In its appeal Monster Energy contended that the Assistant Commissioner should have considered the phrase UNLEASH THE in isolation on the basis that it is an essential feature of their mark that is subsumed within Ox Group’s mark. While the phrase is not the dominant element, they contended that it can still function as a distinctive element that can give rise to a material degree of similarity when subsumed within another mark. However, the Judge reiterated the precedential principle that regard must be had for the mark as a whole and noted that consumers would observe UNLEASH THE as an incomplete phrase. Just as BEAST! is an important element of Monster Energy’s mark, the Judge also held the OX element to be important to evaluating the distinctiveness of Ox Group’s mark. However, the Judge went on to hold that even when stripped of the OX element and device form UNLEASH THE POWER is phonetically and visually dissimilar to UNLEASH THE BEAST.
In regards to conceptual similarity Monster Energy argued that BEAST is a colloquial term for power, and that this conceptual similarity is particularly reinforced by the raw power alluded to by the inclusion of the word OX. However, the Judge considered that the average consumer of the products is unlikely to engage in the process of analysis and approximation that Monster Energy proposes, and that even so any such conceptual similarity would not outweigh the significant visual and phonetic differences.

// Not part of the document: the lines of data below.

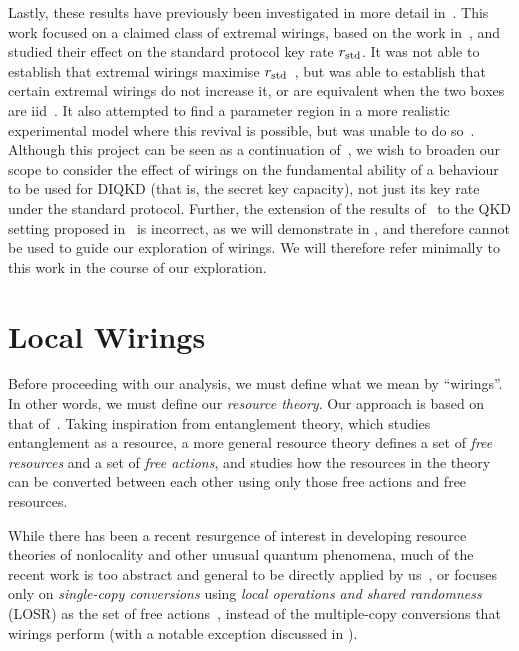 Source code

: \documentclass[10pt, a4paper]{article}
\numberwithin{equation}{section} %
\theoremstyle{definition}
\theoremstyle{plain}
\newcommand{\?}{\mathrel{?}} %
\newcommand{\std}{\rm std}
\begin{document}
              Lastly, these results have previously been investigated in more detail in~\cite{JanLiThesis}. This work focused on a claimed class of extremal wirings, based on the work in~\cite{ShortEntangleSwap}, and studied their effect on the standard protocol key rate \(r_{\std}\). It was not able to establish that extremal wirings maximise \(r_{\std}\)~\cite[Sec. 7.2]{JanLiThesis}, but was able to establish that certain extremal wirings do not increase it, or are equivalent when the two boxes are iid~\cite[Sec. 7.3]{JanLiThesis}. It also attempted to find a parameter region in a more realistic experimental model where this revival is possible, but was unable to do so~\cite[Sec. 9]{JanLiThesis}. Although this project can be seen as a continuation of~\cite{JanLiThesis}, we wish to broaden our scope to consider the effect of wirings on the fundamental ability of a behaviour to be used for DIQKD (that is, the secret key capacity), not just its key rate under the standard protocol. Further, the extension of the results of~\cite{ShortEntangleSwap} to the QKD setting proposed in~\cite{JanLiThesis} is incorrect, as we will demonstrate in , and therefore cannot be used to guide our exploration of wirings. We will therefore refer minimally to this work in the course of our exploration.

              \section{Local Wirings}\label{sec:locwir}

              Before proceeding with our analysis, we must define what we mean by ``wirings''. In other words, we must define our \emph{resource theory}. Our approach is based on that of~\cite{NonclassicalCausation}. Taking inspiration from entanglement theory, which studies entanglement as a resource, a more general resource theory defines a set of \emph{free resources} and a set of \emph{free actions}, and studies how the resources in the theory can be converted between each other using only those free actions and free resources.

              While there has been a recent resurgence of interest in developing resource theories of nonlocality and other unusual quantum phenomena, much of the recent work is too abstract and general to be directly applied by us~\cite{Monotones, TypeIndepLOSR}, or focuses only on \emph{single-copy conversions} using \emph{local operations and shared randomness} (LOSR) as the set of free actions~\cite{NonclassicalCausation, TraceDistNL, NLMeas}, instead of the multiple-copy conversions that wirings perform (with a notable exception discussed in ).
\end{document}
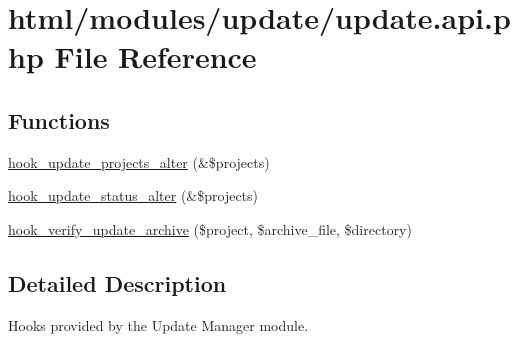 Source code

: \hypertarget{update_8api_8php}{
\section{html/modules/update/update.api.php File Reference}
\label{update_8api_8php}
}
\subsection*{Functions}
\begin{DoxyCompactItemize}
\item 
\hyperlink{group__hooks_gaed261bce503f9437df042668cc070bf7}{hook\_\-update\_\-projects\_\-alter} (\&\$projects)
\item 
\hyperlink{group__hooks_ga62b22dcd7e2e14b061cedd46a7862352}{hook\_\-update\_\-status\_\-alter} (\&\$projects)
\item 
\hyperlink{group__update__manager__file_ga68a5dd6bec824909f46d9458991eaf42}{hook\_\-verify\_\-update\_\-archive} (\$project, \$archive\_\-file, \$directory)
\end{DoxyCompactItemize}


\subsection{Detailed Description}
Hooks provided by the Update Manager module.  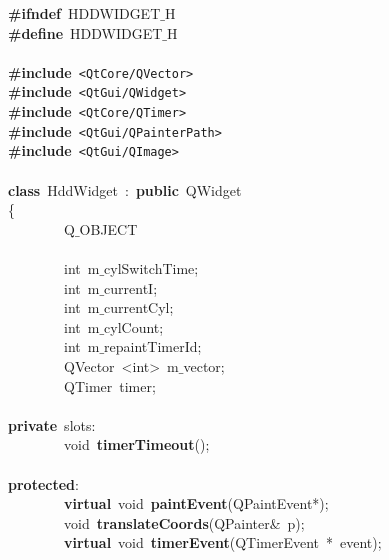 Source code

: \noindent
\mbox{}\textbf{\#ifndef}\ HDDWIDGET$\_$H \\
\mbox{}\textbf{\#define}\ HDDWIDGET$\_$H \\
\mbox{} \\
\mbox{}\textbf{\#include}\ \texttt{\textless{}QtCore/QVector\textgreater{}} \\
\mbox{}\textbf{\#include}\ \texttt{\textless{}QtGui/QWidget\textgreater{}} \\
\mbox{}\textbf{\#include}\ \texttt{\textless{}QtCore/QTimer\textgreater{}} \\
\mbox{}\textbf{\#include}\ \texttt{\textless{}QtGui/QPainterPath\textgreater{}} \\
\mbox{}\textbf{\#include}\ \texttt{\textless{}QtGui/QImage\textgreater{}} \\
\mbox{} \\
\mbox{}\textbf{class}\ HddWidget\ :\ \textbf{public}\ QWidget \\
\mbox{}\{ \\
\mbox{}\ \ \ \ \ \ \ \ Q$\_$OBJECT \\
\mbox{} \\
\mbox{}\ \ \ \ \ \ \ \ int\ m$\_$cylSwitchTime; \\
\mbox{}\ \ \ \ \ \ \ \ int\ m$\_$currentI; \\
\mbox{}\ \ \ \ \ \ \ \ int\ m$\_$currentCyl; \\
\mbox{}\ \ \ \ \ \ \ \ int\ m$\_$cylCount; \\
\mbox{}\ \ \ \ \ \ \ \ int\ m$\_$repaintTimerId; \\
\mbox{}\ \ \ \ \ \ \ \ QVector\ \textless{}int\textgreater{}\ m$\_$vector; \\
\mbox{}\ \ \ \ \ \ \ \ QTimer\ timer; \\
\mbox{} \\
\mbox{}\textbf{private}\ slots: \\
\mbox{}\ \ \ \ \ \ \ \ void\ \textbf{timerTimeout}(); \\
\mbox{} \\
\mbox{}\textbf{protected}: \\
\mbox{}\ \ \ \ \ \ \ \ \textbf{virtual}\ void\ \textbf{paintEvent}(QPaintEvent*); \\
\mbox{}\ \ \ \ \ \ \ \ void\ \textbf{translateCoords}(QPainter\&\ p); \\
\mbox{}\ \ \ \ \ \ \ \ \textbf{virtual}\ void\ \textbf{timerEvent}(QTimerEvent\ *\ event); \\
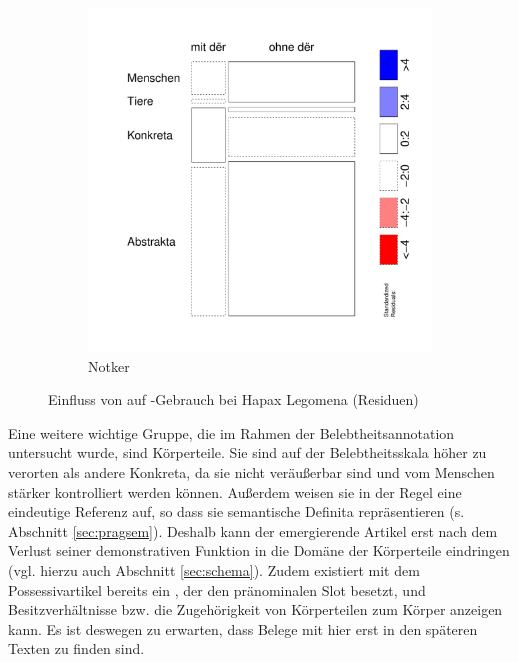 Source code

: \begin{figure}
\begin{subfigure}[b]{.5\linewidth}
  \includegraphics[height=.25\textheight]{generated/images/bel-hapaxe-residuals-N}
\caption {Notker}
\end{subfigure}
\caption{Einfluss von  auf -Gebrauch bei Hapax Legomena (Residuen)}
\label{fig:bel-hapaxe-residuals}
\end{figure}

Eine weitere wichtige Gruppe, die im Rahmen der Belebtheitsannotation   untersucht wurde, sind Körperteile. Sie sind auf der Belebtheitsskala  höher zu verorten als andere  Konkreta, da sie nicht veräußerbar sind und vom Menschen stärker kontrolliert werden können. Außerdem weisen sie in der Regel eine eindeutige Referenz  auf, so dass sie semantische Definita  repräsentieren (s.  Abschnitt \ref{sec:pragsem}). Deshalb kann der emergierende Artikel erst nach dem Verlust seiner demonstrativen Funktion in die Domäne der Körperteile eindringen (vgl. hierzu auch Abschnitt \ref{sec:schema}). Zudem existiert mit dem Possessivartikel  bereits ein , der den pränominalen Slot besetzt, und Besitzverhältnisse bzw. die Zugehörigkeit von Körperteilen zum Körper anzeigen kann. Es ist deswegen zu erwarten, dass Belege mit  hier erst in den späteren Texten zu finden sind. 

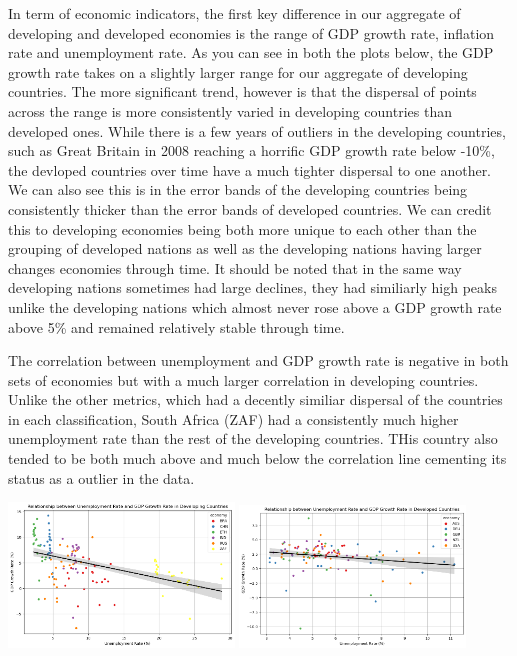 \documentclass[
  letterpaper,
  DIV=11,
  numbers=noendperiod]{scrartcl}
\begin{document}
In term of economic indicators, the first key difference in our
aggregate of developing and developed economies is the range of GDP
growth rate, inflation rate and unemployment rate. As you can see in
both the plots below, the GDP growth rate takes on a slightly larger
range for our aggregate of developing countries. The more significant
trend, however is that the dispersal of points across the range is more
consistently varied in developing countries than developed ones. While
there is a few years of outliers in the developing countries, such as
Great Britain in 2008 reaching a horrific GDP growth rate below -10\%,
the devloped countries over time have a much tighter dispersal to one
another. We can also see this is in the error bands of the developing
countries being consistently thicker than the error bands of developed
countries. We can credit this to developing economies being both more
unique to each other than the grouping of developed nations as well as
the developing nations having larger changes economies through time. It
should be noted that in the same way developing nations sometimes had
large declines, they had similiarly high peaks unlike the developing
nations which almost never rose above a GDP growth rate above 5\% and
remained relatively stable through time.

The correlation between unemployment and GDP growth rate is negative in
both sets of economies but with a much larger correlation in developing
countries. Unlike the other metrics, which had a decently similiar
dispersal of the countries in each classification, South Africa (ZAF)
had a consistently much higher unemployment rate than the rest of the
developing countries. THis country also tended to be both much above and
much below the correlation line cementing its status as a outlier in the
data.

\includegraphics[width=0.45\textwidth,height=\textheight]{figures/Relationship_UnemploymentRate_GDPGrowthRate_DevelopingCountries.png}
\includegraphics[width=0.45\textwidth,height=\textheight]{figures/Relationship_UnemploymentRate_GDPGrowthRate_Developed_Countries.png}
\end{document}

In earlier High Court proceedings Monster Energy had been allowed to add lack of intention to use the mark as a ground of appeal. The Judge noted that the act of filing creates a presumption of intention to use (if not already in use), but that this can be displaced by evidence showing, on the balance of probabilities, no intention to use the mark on the relevant goods. Monster Energy attempted to infer a lack of intention from Ox Group only distributing drinks bearing the mark UNLEASH THE POWER without the OX mark until November 2016. However, the Judge accepted Ox Group’s evidence that its non-use of the OX mark was intended to be temporary as they preferred to achieve registration before using on account of possible litigation from Red Bull. Hence, Monster Energy was held not to have displaced the presumption that Ox Group intended to use the OX mark they applied for.